John Gardner

me! ^⤴

Hi, I'm John, a researcher and engineer with broad ML and scientific interests. I specialise in applying graph neural networks (GNNs) to systems of atoms, and in particular the development of machine-learned force fields (MLFFs).

I'm currently interning at Valence Labs in London, where I'm working on generative modelling for drug discovery. Previously, I was an ML Research Intern in Microsoft Research's AI for Science team in Amsterdam, where I investigated multi-fidelity training for MLFFs.

During my PhD (2021-2026), supervised by Prof. Volker Deringer at the University of Oxford, my research has focused on using synthetic data to pre-/train MLFFs, and to use this approach to distill foundation models for targeted domains. I've also developed a new, open-source framework for training MLFFs: graph-pes

You can find me on LinkedIn, X / Twitter, GitHub, and Scholar.

Code

I have extensive professional experience developing software in Python (coupled with PyTorch, numpy etc.), Java and C++. I am an eager proponent of open science, and ensure that all code and data supporting my research is freely available on GitHub.

Packages that I have written include:

graph-pes : a framework for defining, training and using graph-based models of the potential energy surface (i.e. MLFFs). Features I'm especially proud of include distributed training, a pair-style for LAMMPS, fine-tuning capabilities for many foundation models, and independent re-implementations of many popular MLFF architectures, such as MACE, TensorNet, NequIP, and PaiNN.
load-atoms : a package for downloading, inspecting and manipulating large datasets of atomic structures in a vectorised and efficient manner.
augment-atoms : a tool for augmenting datasets of atomic configurations via a model-driven, GPU-accelerated, rattle-relax-repeat procedure.

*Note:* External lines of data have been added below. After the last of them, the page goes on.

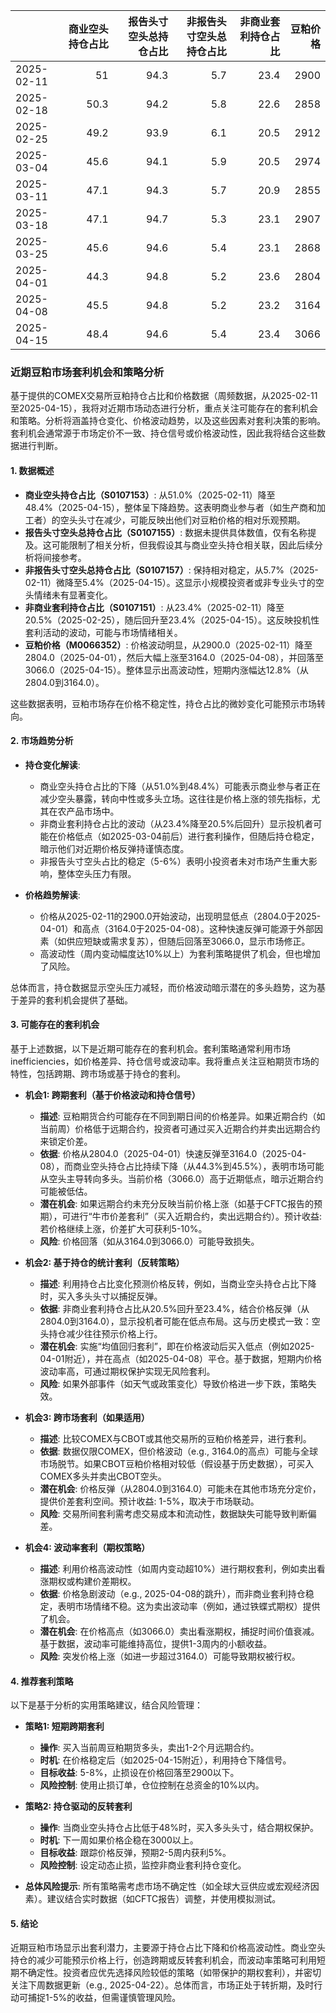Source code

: |            |   商业空头持仓占比 |   报告头寸空头总持仓占比 |   非报告头寸空头总持仓占比 |   非商业套利持仓占比 |   豆粕价格 |
|:-----------|-------------------:|-------------------------:|---------------------------:|---------------------:|-----------:|
| 2025-02-11 |               51   |                     94.3 |                        5.7 |                 23.4 |       2900 |
| 2025-02-18 |               50.3 |                     94.2 |                        5.8 |                 22.6 |       2858 |
| 2025-02-25 |               49.2 |                     93.9 |                        6.1 |                 20.5 |       2912 |
| 2025-03-04 |               45.6 |                     94.1 |                        5.9 |                 20.5 |       2974 |
| 2025-03-11 |               47.1 |                     94.3 |                        5.7 |                 20.9 |       2855 |
| 2025-03-18 |               47.1 |                     94.7 |                        5.3 |                 23.1 |       2907 |
| 2025-03-25 |               45.6 |                     94.6 |                        5.4 |                 23.1 |       2868 |
| 2025-04-01 |               44.3 |                     94.8 |                        5.2 |                 23.6 |       2804 |
| 2025-04-08 |               45.5 |                     94.8 |                        5.2 |                 23.2 |       3164 |
| 2025-04-15 |               48.4 |                     94.6 |                        5.4 |                 23.4 |       3066 |

### 近期豆粕市场套利机会和策略分析

基于提供的COMEX交易所豆粕持仓占比和价格数据（周频数据，从2025-02-11至2025-04-15），我将对近期市场动态进行分析，重点关注可能存在的套利机会和策略。分析将涵盖持仓变化、价格波动趋势，以及这些因素对套利决策的影响。套利机会通常源于市场定价不一致、持仓信号或价格波动性，因此我将结合这些数据进行判断。

#### 1. 数据概述
- **商业空头持仓占比（S0107153）**: 从51.0%（2025-02-11）降至48.4%（2025-04-15），整体呈下降趋势。这表明商业参与者（如生产商和加工者）的空头头寸在减少，可能反映出他们对豆粕价格的相对乐观预期。
- **报告头寸空头总持仓占比（S0107155）**: 数据未提供具体数值，仅有名称提及。这可能限制了相关分析，但我假设其与商业空头持仓相关联，因此后续分析将间接参考。
- **非报告头寸空头总持仓占比（S0107157）**: 保持相对稳定，从5.7%（2025-02-11）微降至5.4%（2025-04-15）。这显示小规模投资者或非专业头寸的空头情绪未有显著变化。
- **非商业套利持仓占比（S0107151）**: 从23.4%（2025-02-11）降至20.5%（2025-02-25），随后回升至23.4%（2025-04-15）。这反映投机性套利活动的波动，可能与市场情绪相关。
- **豆粕价格（M0066352）**: 价格波动明显，从2900.0（2025-02-11）降至2804.0（2025-04-01），然后大幅上涨至3164.0（2025-04-08），并回落至3066.0（2025-04-15）。整体显示出高波动性，短期内涨幅达12.8%（从2804.0到3164.0）。

这些数据表明，豆粕市场存在价格不稳定性，持仓占比的微妙变化可能预示市场转向。

#### 2. 市场趋势分析
- **持仓变化解读**:
  - 商业空头持仓占比的下降（从51.0%到48.4%）可能表示商业参与者正在减少空头暴露，转向中性或多头立场。这往往是价格上涨的领先指标，尤其在农产品市场中。
  - 非商业套利持仓占比的波动（从23.4%降至20.5%后回升）显示投机者可能在价格低点（如2025-03-04前后）进行套利操作，但随后持仓稳定，暗示他们对近期价格反弹持谨慎态度。
  - 非报告头寸空头占比的稳定（5-6%）表明小投资者未对市场产生重大影响，整体空头压力有限。

- **价格趋势解读**:
  - 价格从2025-02-11的2900.0开始波动，出现明显低点（2804.0于2025-04-01）和高点（3164.0于2025-04-08）。这种快速反弹可能源于外部因素（如供应短缺或需求复苏），但随后回落至3066.0，显示市场修正。
  - 高波动性（周内变动幅度达10%以上）为套利策略提供了机会，但也增加了风险。

总体而言，持仓数据显示空头压力减轻，而价格波动暗示潜在的多头趋势，这为基于差异的套利机会提供了基础。

#### 3. 可能存在的套利机会
基于上述数据，以下是近期可能存在的套利机会。套利策略通常利用市场 inefficiencies，如价格差异、持仓信号或波动率。我将重点关注豆粕期货市场的特性，包括跨期、跨市场或基于持仓的套利。

- **机会1: 跨期套利（基于价格波动和持仓信号）**
  - **描述**: 豆粕期货合约可能存在不同到期日间的价格差异。如果近期合约（如当前周）价格低于远期合约，投资者可通过买入近期合约并卖出远期合约来锁定价差。
  - **依据**: 价格从2804.0（2025-04-01）快速反弹至3164.0（2025-04-08），而商业空头持仓占比持续下降（从44.3%到45.5%），表明市场可能从空头主导转向多头。当前价格（3066.0）高于近期低点，暗示近期合约可能被低估。
  - **潜在机会**: 如果远期合约未充分反映当前价格上涨（如基于CFTC报告的预期），可进行“牛市价差套利”（买入近期合约，卖出远期合约）。预计收益: 若价格继续上涨，价差扩大可获利5-10%。
  - **风险**: 价格回落（如从3164.0到3066.0）可能导致损失。

- **机会2: 基于持仓的统计套利（反转策略）**
  - **描述**: 利用持仓占比变化预测价格反转，例如，当商业空头持仓占比下降时，买入多头头寸以捕捉反弹。
  - **依据**: 非商业套利持仓占比从20.5%回升至23.4%，结合价格反弹（从2804.0到3164.0），显示投机者可能在低点布局。这与历史模式一致：空头持仓减少往往预示价格上行。
  - **潜在机会**: 实施“均值回归套利”，即在价格波动后买入低点（例如2025-04-01附近），并在高点（如2025-04-08）平仓。基于数据，短期内价格波动率高，可通过期权保护实现无风险套利。
  - **风险**: 如果外部事件（如天气或政策变化）导致价格进一步下跌，策略失效。

- **机会3: 跨市场套利（如果适用）**
  - **描述**: 比较COMEX与CBOT或其他交易所的豆粕价格差异，进行套利。
  - **依据**: 数据仅限COMEX，但价格波动（e.g., 3164.0的高点）可能与全球市场脱节。如果CBOT豆粕价格相对较低（假设基于历史数据），可买入COMEX多头并卖出CBOT空头。
  - **潜在机会**: 价格反弹（从2804.0到3164.0）可能未在其他市场充分定价，提供价差套利空间。预计收益: 1-5%，取决于市场联动。
  - **风险**: 交易所间套利需考虑交易成本和流动性，数据缺失可能导致判断偏差。

- **机会4: 波动率套利（期权策略）**
  - **描述**: 利用价格高波动性（如周内变动超10%）进行期权套利，例如卖出看涨期权或构建价差期权。
  - **依据**: 价格急剧波动（e.g., 2025-04-08的跳升），而非商业套利持仓稳定，表明市场情绪不稳。这为卖出波动率（例如，通过铁蝶式期权）提供了机会。
  - **潜在机会**: 在价格高点（如3066.0）卖出看涨期权，捕捉时间价值衰减。基于数据，波动率可能维持高位，提供1-3周内的小额收益。
  - **风险**: 突发价格上涨（如进一步超过3164.0）可能导致期权被行权。

#### 4. 推荐套利策略
以下是基于分析的实用策略建议，结合风险管理：

- **策略1: 短期跨期套利**
  - **操作**: 买入当前周豆粕期货多头，卖出1-2个月远期合约。
  - **时机**: 在价格稳定后（如2025-04-15附近），利用持仓下降信号。
  - **目标收益**: 5-8%，止损设在价格回落至2900以下。
  - **风险控制**: 使用止损订单，仓位控制在总资金的10%以内。

- **策略2: 持仓驱动的反转套利**
  - **操作**: 当商业空头持仓占比低于48%时，买入多头头寸，结合期权保护。
  - **时机**: 下一周如果价格企稳在3000以上。
  - **目标收益**: 跟踪价格反弹，预期2-5周内获利5%。
  - **风险控制**: 设定动态止损，监控非商业套利持仓变化。

- **总体风险提示**: 所有策略需考虑市场不确定性（如全球大豆供应或宏观经济因素）。建议结合实时数据（如CFTC报告）调整，并使用模拟测试。

#### 5. 结论
近期豆粕市场显示出套利潜力，主要源于持仓占比下降和价格高波动性。商业空头持仓的减少可能预示价格上行，创造跨期或反转套利机会，而波动率策略可利用短期不确定性。投资者应优先选择风险较低的策略（如带保护的期权套利），并密切关注下周数据更新（e.g., 2025-04-22）。总体而言，市场正处于转折期，及时行动可捕捉1-5%的收益，但需谨慎管理风险。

Aside from code with an obvious ML research focus, I also enjoy playing around with code for fun. Examples include:

digital-experiments : a lightweight wrapper to keep track of input, output, code and metadata for digital experiments.
data2objects : a language and parser to configure arbitrary python objects from yaml files.
locache : a single-file, 0-dependency utility package for caching the results of deterministic and pure function calls to disk
this webpage!
make-a-gif : a (very simple) tool for creating GIFs using matplotlib (inlcuding silly ones like this)

Publications

Below, I (try to) group my publications into common themes:

Multi-fidelity training

The research I undertook while interning at Microsoft Research, AI for Science. We performed a rigorous set of experiments to better understand the mechanisms by which popular multi-fidelity training methods (pre-train/fine-tune and multi-head) lead to improved model performance. Among many findings, we discovered that models learn fidelity specific internal representations: while these are somewhat transferable to other fidelities, care must be taken to ensure that this does not adversely affect model performance.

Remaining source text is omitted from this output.